It's that finish.... I think somebody actually posted a pic of the prototype with that finish.



haffner1 said:


> The only way it will change is if people stop buying EMG equiped 7 strings, which I doubt will happen.



I already have. I would have already ordered a BC Rich Rizzo sig if not for the EMGs.


----------



## JJ Rodriguez (Jan 4, 2010)

I thought the fucked up swirl was called Eerie Dess. Is the "Eerie Dess" referring to a colour combination?


----------



## technomancer (Jan 4, 2010)

JJ Rodriguez said:


> I thought the fucked up swirl was called Eerie Dess. Is the "Eerie Dess" referring to a colour combination?



Nope the "Eerie Des" is that pattern but is IIRC green, blue, and purple from the center out.


----------



## JJ Rodriguez (Jan 4, 2010)

Okay, just making sure 

I still think it looks better than 90% of the swirls you see on Ibbies. The only swirls of that style I like are the ones done by separate companies. A lot better done and better colour choices.


----------



## kmanick (Jan 4, 2010)

Jackson 7 string Eerie Dess (now this is how they should do them)
Put an OFR on there and I am all over this


----------



## DC23 (Jan 4, 2010)

Kinda disappointed in the colour options. Was expecting a little bit more....but at least we didn't just get 'black'!!!!


----------



## oremus91 (Jan 4, 2010)

I just want a damn string thru model I'm sick of floyd roses on every new guitar.

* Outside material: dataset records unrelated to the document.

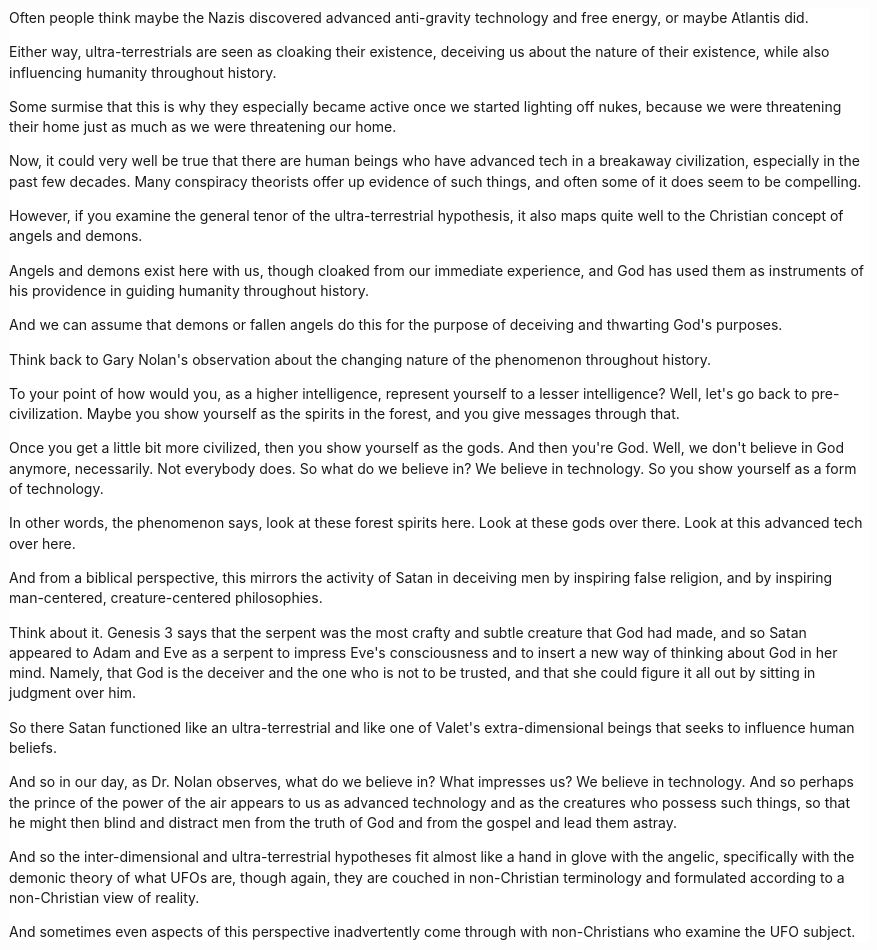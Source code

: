 Often people think maybe the Nazis discovered advanced anti-gravity technology and free energy, or maybe Atlantis did.

Either way, ultra-terrestrials are seen as cloaking their existence, deceiving us about the nature of their existence, while also influencing humanity throughout history.

Some surmise that this is why they especially became active once we started lighting off nukes, because we were threatening their home just as much as we were threatening our home.

Now, it could very well be true that there are human beings who have advanced tech in a breakaway civilization, especially in the past few decades. Many conspiracy theorists offer up evidence of such things, and often some of it does seem to be compelling.

However, if you examine the general tenor of the ultra-terrestrial hypothesis, it also maps quite well to the Christian concept of angels and demons.

Angels and demons exist here with us, though cloaked from our immediate experience, and God has used them as instruments of his providence in guiding humanity throughout history.

And we can assume that demons or fallen angels do this for the purpose of deceiving and thwarting God's purposes.

Think back to Gary Nolan's observation about the changing nature of the phenomenon throughout history.

To your point of how would you, as a higher intelligence, represent yourself to a lesser intelligence? Well, let's go back to pre-civilization. Maybe you show yourself as the spirits in the forest, and you give messages through that.

Once you get a little bit more civilized, then you show yourself as the gods. And then you're God. Well, we don't believe in God anymore, necessarily. Not everybody does. So what do we believe in? We believe in technology. So you show yourself as a form of technology.

In other words, the phenomenon says, look at these forest spirits here. Look at these gods over there. Look at this advanced tech over here.

And from a biblical perspective, this mirrors the activity of Satan in deceiving men by inspiring false religion, and by inspiring man-centered, creature-centered philosophies.

Think about it. Genesis 3 says that the serpent was the most crafty and subtle creature that God had made, and so Satan appeared to Adam and Eve as a serpent to impress Eve's consciousness and to insert a new way of thinking about God in her mind. Namely, that God is the deceiver and the one who is not to be trusted, and that she could figure it all out by sitting in judgment over him.

So there Satan functioned like an ultra-terrestrial and like one of Valet's extra-dimensional beings that seeks to influence human beliefs.

And so in our day, as Dr. Nolan observes, what do we believe in? What impresses us? We believe in technology. And so perhaps the prince of the power of the air appears to us as advanced technology and as the creatures who possess such things, so that he might then blind and distract men from the truth of God and from the gospel and lead them astray.

And so the inter-dimensional and ultra-terrestrial hypotheses fit almost like a hand in glove with the angelic, specifically with the demonic theory of what UFOs are, though again, they are couched in non-Christian terminology and formulated according to a non-Christian view of reality.

And sometimes even aspects of this perspective inadvertently come through with non-Christians who examine the UFO subject.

Edit: Also I'd appreciate something besides black binding from their new imports... unless it's a maple board.


----------



## Emperoff (Jan 5, 2010)

That's a good thing, if it was available in crimson swirl I'd have to sell a liver to buy one!


----------



## bibz (Jan 5, 2010)

I'm gonna find it hard not to get one of these now. Green swirl sucks! I still have a semi over Crimson swirl and the blue swirl mkII (on the black background) was awesome too. But Gun metal gray or natural for me! Natural especially if it has no binding.


----------



## mattofvengeance (Jan 5, 2010)

I'm a huge fan of the SL2H. It's one of the best guitars I've ever played, and I've always longed for a 7 string soloist. I might just have to grab one of these. When did the news about these break? I missed that entirely!


----------



## Ketzer (Jan 5, 2010)

oremus91 said:


> I just want a damn string thru model I'm sick of floyd roses on every new guitar.
> 
> Edit: Also I'd appreciate something besides black binding from their new imports... unless it's a maple board.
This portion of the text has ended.